How to complete this task: Nothing but a number belongs in the answer: the count of lines below that contain the word "Scanner".

Supplied records:
════

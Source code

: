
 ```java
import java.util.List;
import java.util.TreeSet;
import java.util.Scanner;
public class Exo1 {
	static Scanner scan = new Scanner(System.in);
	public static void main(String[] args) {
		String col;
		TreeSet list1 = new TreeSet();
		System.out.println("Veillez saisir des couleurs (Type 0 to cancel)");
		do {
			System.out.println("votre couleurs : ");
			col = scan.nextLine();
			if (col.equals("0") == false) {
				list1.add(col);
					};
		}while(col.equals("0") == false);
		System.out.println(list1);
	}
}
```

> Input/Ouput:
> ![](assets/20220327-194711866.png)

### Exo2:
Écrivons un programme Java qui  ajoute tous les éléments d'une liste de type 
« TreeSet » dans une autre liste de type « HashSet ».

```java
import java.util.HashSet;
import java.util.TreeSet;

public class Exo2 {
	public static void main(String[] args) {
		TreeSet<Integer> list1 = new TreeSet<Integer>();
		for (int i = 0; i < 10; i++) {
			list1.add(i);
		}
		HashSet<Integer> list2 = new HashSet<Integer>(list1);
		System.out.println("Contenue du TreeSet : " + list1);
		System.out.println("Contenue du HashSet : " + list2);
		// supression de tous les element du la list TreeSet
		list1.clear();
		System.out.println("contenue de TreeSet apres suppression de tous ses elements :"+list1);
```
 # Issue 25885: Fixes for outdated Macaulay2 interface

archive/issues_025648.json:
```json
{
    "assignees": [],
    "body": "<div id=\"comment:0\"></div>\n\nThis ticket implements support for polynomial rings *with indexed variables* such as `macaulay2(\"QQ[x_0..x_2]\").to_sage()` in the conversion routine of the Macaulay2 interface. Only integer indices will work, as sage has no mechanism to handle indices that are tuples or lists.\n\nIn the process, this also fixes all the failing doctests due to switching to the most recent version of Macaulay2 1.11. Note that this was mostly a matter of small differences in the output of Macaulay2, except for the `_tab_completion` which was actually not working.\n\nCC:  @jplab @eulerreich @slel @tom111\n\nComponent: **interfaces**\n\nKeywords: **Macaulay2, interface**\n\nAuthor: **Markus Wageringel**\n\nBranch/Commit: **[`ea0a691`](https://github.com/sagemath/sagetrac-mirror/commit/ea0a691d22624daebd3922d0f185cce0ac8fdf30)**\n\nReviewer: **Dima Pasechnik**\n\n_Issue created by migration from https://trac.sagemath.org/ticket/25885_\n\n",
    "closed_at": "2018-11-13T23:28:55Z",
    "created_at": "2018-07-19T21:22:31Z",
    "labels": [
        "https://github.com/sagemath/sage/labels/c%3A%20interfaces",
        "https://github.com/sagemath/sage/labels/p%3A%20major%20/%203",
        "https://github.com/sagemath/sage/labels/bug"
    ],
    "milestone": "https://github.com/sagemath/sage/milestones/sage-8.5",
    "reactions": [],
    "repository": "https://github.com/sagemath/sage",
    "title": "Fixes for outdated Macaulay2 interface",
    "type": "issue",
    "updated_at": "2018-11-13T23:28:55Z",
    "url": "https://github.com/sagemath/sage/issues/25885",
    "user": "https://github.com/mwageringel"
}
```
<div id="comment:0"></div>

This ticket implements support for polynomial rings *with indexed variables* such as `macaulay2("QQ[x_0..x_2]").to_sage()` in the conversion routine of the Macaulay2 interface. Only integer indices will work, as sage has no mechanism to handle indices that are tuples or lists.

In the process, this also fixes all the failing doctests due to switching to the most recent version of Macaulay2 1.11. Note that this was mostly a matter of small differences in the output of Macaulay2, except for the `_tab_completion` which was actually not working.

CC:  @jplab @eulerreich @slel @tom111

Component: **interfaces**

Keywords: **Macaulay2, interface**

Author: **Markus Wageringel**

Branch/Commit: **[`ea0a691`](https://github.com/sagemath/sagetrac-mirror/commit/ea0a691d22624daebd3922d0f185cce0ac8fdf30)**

════

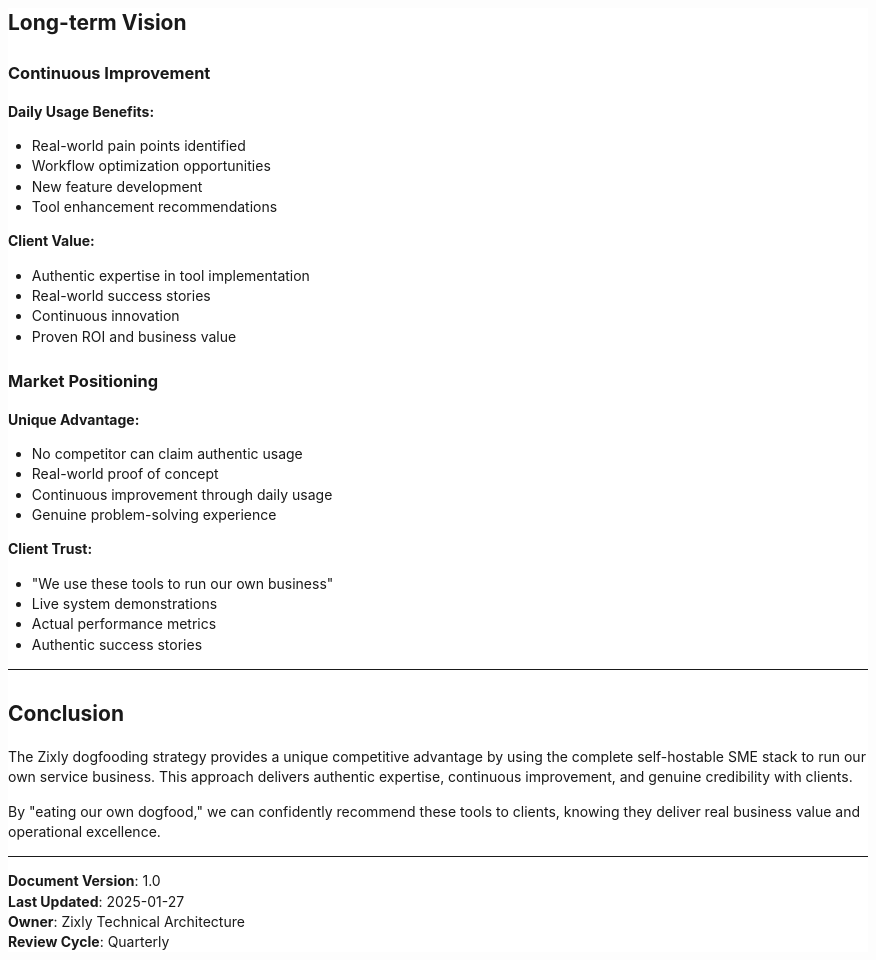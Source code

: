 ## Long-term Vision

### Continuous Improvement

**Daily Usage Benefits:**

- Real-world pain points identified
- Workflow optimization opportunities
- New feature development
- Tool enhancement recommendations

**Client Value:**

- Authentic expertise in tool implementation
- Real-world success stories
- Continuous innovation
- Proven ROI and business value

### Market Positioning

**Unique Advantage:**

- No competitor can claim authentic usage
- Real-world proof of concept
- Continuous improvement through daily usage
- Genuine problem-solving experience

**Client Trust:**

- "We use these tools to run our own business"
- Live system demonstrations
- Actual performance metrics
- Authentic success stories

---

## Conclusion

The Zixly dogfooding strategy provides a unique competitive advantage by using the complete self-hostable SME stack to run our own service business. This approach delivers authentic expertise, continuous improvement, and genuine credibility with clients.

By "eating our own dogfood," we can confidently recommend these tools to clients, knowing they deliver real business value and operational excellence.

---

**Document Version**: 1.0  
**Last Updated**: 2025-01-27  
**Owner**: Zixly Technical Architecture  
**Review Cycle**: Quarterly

════

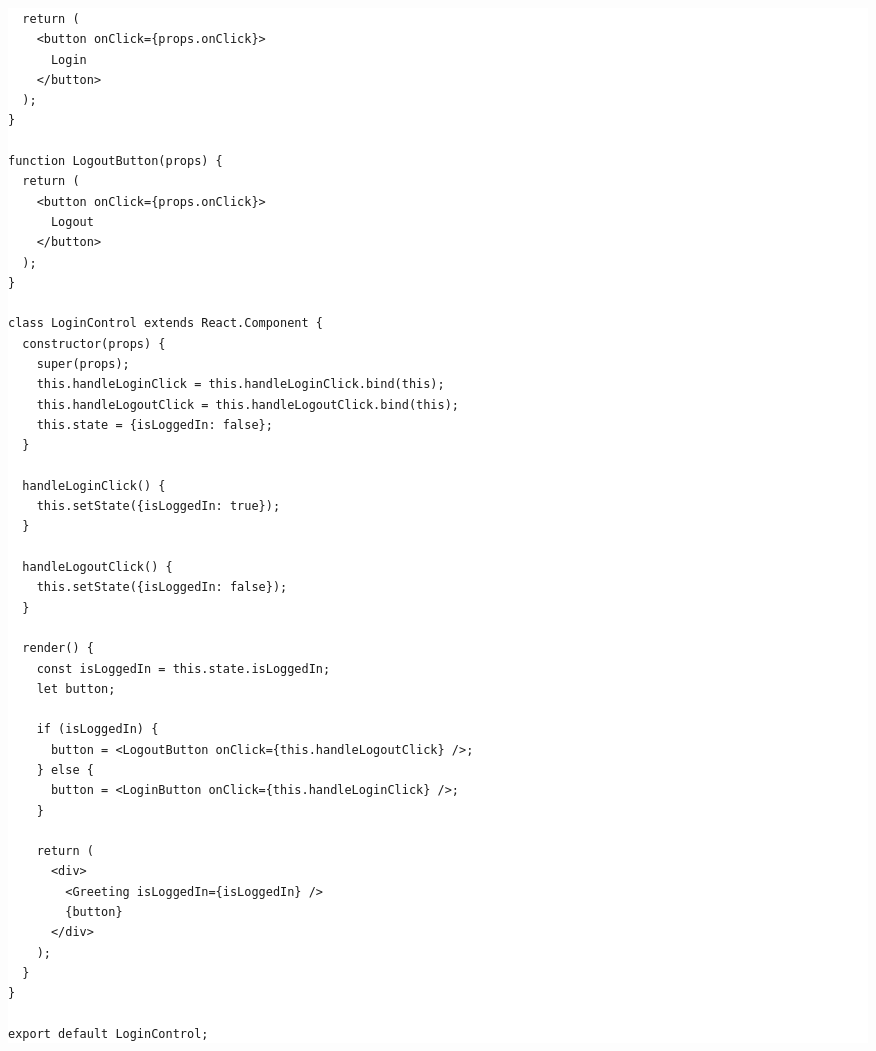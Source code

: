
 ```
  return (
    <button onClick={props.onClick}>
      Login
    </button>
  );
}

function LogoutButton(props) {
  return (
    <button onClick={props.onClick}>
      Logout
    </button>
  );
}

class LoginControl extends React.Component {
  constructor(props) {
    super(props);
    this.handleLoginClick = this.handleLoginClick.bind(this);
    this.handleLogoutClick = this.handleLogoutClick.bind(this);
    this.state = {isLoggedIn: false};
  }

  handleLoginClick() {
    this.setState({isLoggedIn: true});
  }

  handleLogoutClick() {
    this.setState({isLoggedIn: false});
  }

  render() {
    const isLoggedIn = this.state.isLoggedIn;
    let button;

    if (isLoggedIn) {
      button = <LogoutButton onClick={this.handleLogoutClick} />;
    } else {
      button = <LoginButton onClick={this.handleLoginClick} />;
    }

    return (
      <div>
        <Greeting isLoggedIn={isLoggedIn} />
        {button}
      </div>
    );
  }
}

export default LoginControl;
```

════

Output for this task: 2